Diversity in Film: The media reacts
Last week we talked about Hollywood’s (ongoing) diversity problem in context to Rupert Murdoch’s and Ridley Scott’s outright offensive attitudes regarding the whitewashing controversy surrounded Exodus: Gods & Guyliner. This week, we’re taking a look how the media covers stories like this. I don’t want to hold the media up as some kind of noble crusader—though it has its moments—but the conversation around race and diversity, especially right now in the US, is more often than not driven by narratives shaped by the media. I recognize my place is in the back of the classroom, throwing spitballs at teacher, but it’s important to not only hold up the studios who make the movies for scrutiny but the media outlets who cover them. After all, Murdoch owns a movie studio AND a news network.
So let’s start in Murdoch’s house. I visited Fox News’s website and searched for Exodus/Exodus: Gods & Kings/whitewashing/casting controversy—I put in key word searches six ways to Sunday and got only three results: This video about faith-based films, this article about Christian Bale, and this actually-relevant, Spanish-language article about the history of whitewashing in Hollywood. It’s not surprising the coverage is so thin, given the protective self-interest of the company in particular and Murdoch’s blasé attitude toward this topic in general.

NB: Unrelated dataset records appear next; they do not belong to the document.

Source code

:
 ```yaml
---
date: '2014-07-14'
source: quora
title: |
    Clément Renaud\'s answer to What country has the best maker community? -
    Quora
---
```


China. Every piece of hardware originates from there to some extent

It’s a good thing, then, that this has been a big story for other news outlets. A Google search of just “Exodus movie” yields dozens of results about the casting controversy, right off the top. The coverage ranges from Twitter hashtag #boycottExodusmovie to moderate articles examining issues to stuff like this awesomely pissed-off piece from David Dennis, Jr. The prevalent sentiment outside Fox News is a resounding “WTF, you guys.”

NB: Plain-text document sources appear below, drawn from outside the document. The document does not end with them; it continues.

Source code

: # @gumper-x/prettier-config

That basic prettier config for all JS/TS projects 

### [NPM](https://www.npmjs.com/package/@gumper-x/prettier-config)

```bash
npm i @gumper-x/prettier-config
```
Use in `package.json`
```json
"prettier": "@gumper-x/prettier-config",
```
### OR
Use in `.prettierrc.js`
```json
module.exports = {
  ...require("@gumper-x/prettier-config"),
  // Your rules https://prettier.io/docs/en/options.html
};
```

And that’s generally the case across the board. John Boyega, a black English actor, is the first face we see in New New Star Wars, and there’s by far more coverage given to his most excellent response to people being a bag of dicks about the existence of a black stormtrooper than there is to the garbage people bitching in the first place. Similarly, when Idris Elba was cast as Heimdall in the Thor movies and some garbage people complained, the response was “Racist morons are racist morons, more news at eleven.”

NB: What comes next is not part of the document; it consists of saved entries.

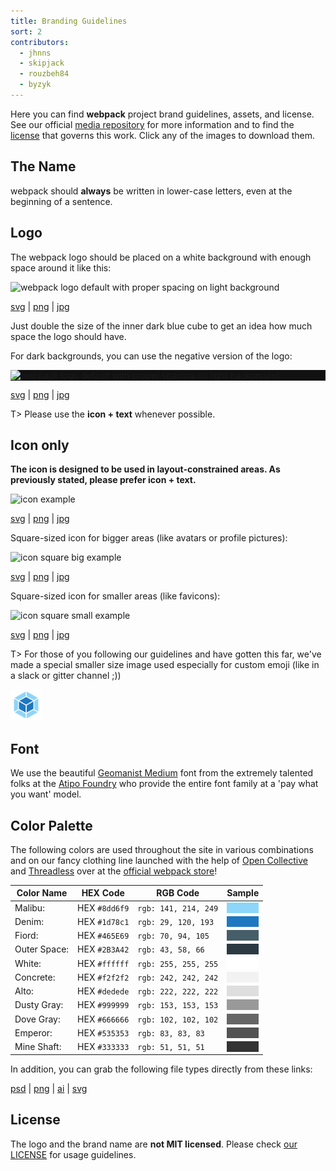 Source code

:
 ```yaml
---
title: Branding Guidelines
sort: 2
contributors:
  - jhnns
  - skipjack
  - rouzbeh84
  - byzyk
---
```


Here you can find **webpack** project brand guidelines, assets, and license. See our official [media repository](https://github.com/webpack/media) for more information and to find the [license](https://github.com/webpack/media/blob/master/LICENSE) that governs this work. Click any of the images to download them.

## The Name

webpack should **always** be written in lower-case letters, even at the beginning of a sentence.

## Logo

The webpack logo should be placed on a white background with enough space around it like this:

<img src="https://raw.githubusercontent.com/webpack/media/master/logo/logo-on-white-bg.png" alt="webpack logo default with proper spacing on light background" />

[svg](https://github.com/webpack/media/blob/master/logo/logo-on-white-bg.svg) | [png](https://github.com/webpack/media/blob/master/logo/logo-on-white-bg.png) | [jpg](https://github.com/webpack/media/blob/master/logo/logo-on-white-bg.jpg)

Just double the size of the inner dark blue cube to get an idea how much space the logo should have.

For dark backgrounds, you can use the negative version of the logo:

<div style="display: block; background: #111;">
  <img src="https://raw.githubusercontent.com/webpack/media/master/logo/logo-on-dark-bg.png" alt="webpack logo default with proper spacing on light background" />
</div>

[svg](https://github.com/webpack/media/blob/master/logo/logo-on-dark-bg.svg) | [png](https://github.com/webpack/media/blob/master/logo/logo-on-dark-bg.png) | [jpg](https://github.com/webpack/media/blob/master/logo/logo-on-dark-bg.jpg)

T> Please use the **icon + text** whenever possible.

## Icon only

**The icon is designed to be used in layout-constrained areas. As previously stated, please prefer icon + text.**

<img src="https://raw.githubusercontent.com/webpack/media/master/logo/icon.png" width="250" alt="icon example">

[svg](https://github.com/webpack/media/blob/master/logo/icon.svg) | [png](https://github.com/webpack/media/blob/master/logo/icon.png) | [jpg](https://github.com/webpack/media/blob/master/logo/icon.jpg)

Square-sized icon for bigger areas (like avatars or profile pictures):

<img src="https://raw.githubusercontent.com/webpack/media/master/logo/icon-square-big.png" width="250" alt="icon square big example">

[svg](https://github.com/webpack/media/blob/master/logo/icon-square-big.svg) | [png](https://github.com/webpack/media/blob/master/logo/icon-square-big.png) | [jpg](https://github.com/webpack/media/blob/master/logo/icon-square-big.jpg)

Square-sized icon for smaller areas (like favicons):

<img src="https://raw.githubusercontent.com/webpack/media/master/logo/icon-square-small.png" width="50" alt="icon square small example">

[svg](https://github.com/webpack/media/blob/master/logo/icon-square-small.svg) | [png](https://github.com/webpack/media/blob/master/logo/icon-square-small.png) | [jpg](https://github.com/webpack/media/blob/master/logo/icon-square-small.jpg)

T> For those of you following our guidelines and have gotten this far, we've made a special smaller size image used especially for custom emoji (like in a slack or gitter channel ;))

<img src="/assets/icon-square-small-slack.png" width="50" alt="icon square small example">

## Font

We use the beautiful [Geomanist Medium](http://atipofoundry.com/fonts/geomanist) font from the extremely talented folks at the [Atipo Foundry](http://atipofoundry.com/) who provide the entire font family at a 'pay what you want' model.

## Color Palette

The following colors are used throughout the site in various combinations and on our fancy clothing line launched with the help of [Open Collective](https://opencollective.com/) and [Threadless](https://medium.com/u/840563ee2a56) over at the [official webpack store](https://webpack.threadless.com/collections/the-final-release-collection/)!

| Color Name   | HEX Code      | RGB Code             | Sample                                               |
| ------------ | ------------- | -------------------- | ---------------------------------------------------- |
| Malibu:      | HEX `#8dd6f9` | `rgb: 141, 214, 249` | <div style="background-color: #8dd6f9;">&nbsp;</div> |
| Denim:       | HEX `#1d78c1` | `rgb: 29, 120, 193`  | <div style="background-color: #1d78c1;">&nbsp;</div> |
| Fiord:       | HEX `#465E69` | `rgb: 70, 94, 105`   | <div style="background-color: #465E69;">&nbsp;</div> |
| Outer Space: | HEX `#2B3A42` | `rgb: 43, 58, 66`    | <div style="background-color: #2B3A42;">&nbsp;</div> |
| White:       | HEX `#ffffff` | `rgb: 255, 255, 255` | <div style="background-color: #ffffff;">&nbsp;</div> |
| Concrete:    | HEX `#f2f2f2` | `rgb: 242, 242, 242` | <div style="background-color: #f2f2f2;">&nbsp;</div> |
| Alto:        | HEX `#dedede` | `rgb: 222, 222, 222` | <div style="background-color: #dedede;">&nbsp;</div> |
| Dusty Gray:  | HEX `#999999` | `rgb: 153, 153, 153` | <div style="background-color: #999999;">&nbsp;</div> |
| Dove Gray:   | HEX `#666666` | `rgb: 102, 102, 102` | <div style="background-color: #666666;">&nbsp;</div> |
| Emperor:     | HEX `#535353` | `rgb: 83, 83, 83`    | <div style="background-color: #535353;">&nbsp;</div> |
| Mine Shaft:  | HEX `#333333` | `rgb: 51, 51, 51`    | <div style="background-color: #333333;">&nbsp;</div> |

In addition, you can grab the following file types directly from these links:

[psd](https://raw.githubusercontent.com/webpack/media/master/design/webpack-palette.psd) | [png](https://raw.githubusercontent.com/webpack/media/master/design/webpack-palette.png)
| [ai](https://raw.githubusercontent.com/webpack/media/master/design/webpack-palette.ai) | [svg](https://raw.githubusercontent.com/webpack/media/master/design/webpack-palette.svg)

## License

The logo and the brand name are **not MIT licensed**. Please check [our LICENSE](https://github.com/webpack/media/blob/master/LICENSE) for usage guidelines.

Not too long ago, the conversation around Exodus would have been, for the most part, a justification of the status quo. There would have been statistics backing up the idea that white actors sell best, and really, no one knows FOR SURE what Ancient Egyptians looked like (except that we have a bunch of statues and death masks and mummies which strongly suggest “not six-foot-tall western European people”). But now the stats are about how profitable diverse casting is, how many popular franchises are diversifying, and how it was bullsh*t back when and it’s REALLY bullsh*t now.
We can’t let stuff like this off the hook. The more uncomfortable it is for the filmmakers who make this kind of decision, the less likely they are to keep making it. I hope Ridley Scott’s press tour for Exodus is a nightmare. I hope every interviewer brings up the casting and I hope his press junkets are days spent in hell, parceled out in three minute increments, as he must answer, over and over, for his decision. The media can put a spotlight on a problem and force a conversation, and it’s important that they do so. But ultimately, the real power lies with the audience. More on that later.
(Lainey: go see Chris Rock’s Top Five instead this weekend!)